In today’s gospel reading (Lk 21: 5-19), Luke blends the historical event of the temple’s destruction and the apocalyptic description of the end times. The Lukan Jesus pronounces the oracle and, when asked about the time of its happening, responds with the description of the end times and what will presage the end—calamities, wars, and persecutions. Likewise, the first reading (Mal 3:19-20a) describes the end time as the day of the justice of God.

Each time we come to the end of the liturgical year our readings are those of the apocalyptic writings describing the end times. This is not to frighten us but to give us the opportunity to set our sight beyond the present concerns in this earthly life. We may have been too engrossed with either the pains of our life struggles or the joys of our temporal successes, too enmeshed in the magnitude of our contemporary concerns to see with hope what lies beyond this earthly pilgrimage.

Reflecting on the end times is not meant to scare us or to lose heart; it is not meant to paralyze us with fear. Today’s readings in particular allow us to face the end of time well prepared by heeding these two calling: The call to repentance and the call to steadfastness in faith.


The call to repentance. The first reading describes the end as the day of God’s justice. It is a day “blazing like an oven, when all the proud and all evildoers will be stubble” and will be set on fire. But for those who fear the name of God, “there will arise the sun of justice with its healing rays” (Mal 3:19-20a).  

The end is when we experience the definitive justice of God. While on earth, life seems to be unfair many times. Evil doers seem to prosper while good people suffer persecutions. But when the day of the Lord comes, God will set all things straight. Indeed, our moral life has repercussions on the afterlife. We cannot do evil and not be held responsible for it.
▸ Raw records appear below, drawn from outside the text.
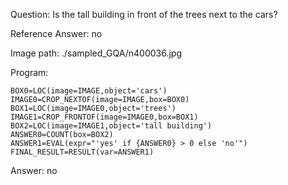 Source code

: Question: Is the tall building in front of the trees next to the cars?

Reference Answer: no

Image path: ./sampled_GQA/n400036.jpg

Program:

```
BOX0=LOC(image=IMAGE,object='cars')
IMAGE0=CROP_NEXTOF(image=IMAGE,box=BOX0)
BOX1=LOC(image=IMAGE0,object='trees')
IMAGE1=CROP_FRONTOF(image=IMAGE0,box=BOX1)
BOX2=LOC(image=IMAGE1,object='tall building')
ANSWER0=COUNT(box=BOX2)
ANSWER1=EVAL(expr="'yes' if {ANSWER0} > 0 else 'no'")
FINAL_RESULT=RESULT(var=ANSWER1)
```
Answer: no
We may do well then to heed the invitation to repent and to “fear the name of God.” This can mean rising up from our complacency and self-centered way of living. This can also mean shaking ourselves out of our pride and conceited sense of self-sufficiency as if we do not need God. Repentance can also take the form of turning away from our evil deeds by committing ourselves to actively help dismantle the structures of sins which we may have participated in.

The "Wailing Wall"
The call to steadfastness in faith. It is very easy to create our own wailing walls where we can continue to mourn and weep for our losses. With the super typhoons mercilessly buffeting our cities and towns, with the earthquakes leaving our homes, churches, offices, bridges, and other infrastructures in ruins, with wars dashing our hopes for harmony and peace among peoples and cultures, it is very easy to lose heart, to doubt in God’s goodness, to be paralyzed by hopelessness, and to give in to evil means of survival.

Yet the message of Luke to his people then is the same message we need to listen to now. The apocalyptic writings of Luke in today’s gospel, announces hardships, sufferings, calamities, and tribulations as presage to the coming of the end. While there is no telling of the definite time of the end, we are called to face whatever hardships and tribulations with steadfastness in faith.

To be steadfast in our faith is to have the courage to give testimony to the goodness of God amidst seeming contrary evidences of destructions around us because we know that it is sin that causes these havoc and not God. God only has grace to see us through all the sufferings.

To be steadfast in faith is to persevere in the face of hatred and looming death because we trust that God will protect us as he has promised: “not a hair on your head will be destroyed. By your perseverance you will secure your lives” (Lk 21: 18). Even death cannot harm those who have been faithful to God.

As we come to the end of our liturgical year, let us see our lives, our important commitments, our endless concerns, our joys and sorrows, our successes and failures in the light of our eternal destiny. Everything will pass away. Great temples we have built can easily crumble leaving us only ruins where we can lament and wail. We look beyond this earthly life without relinquishing our responsibility to make this a beautiful place to live in. As we do, let us always be reminded of our call—to repent and to be steadfast in our faith.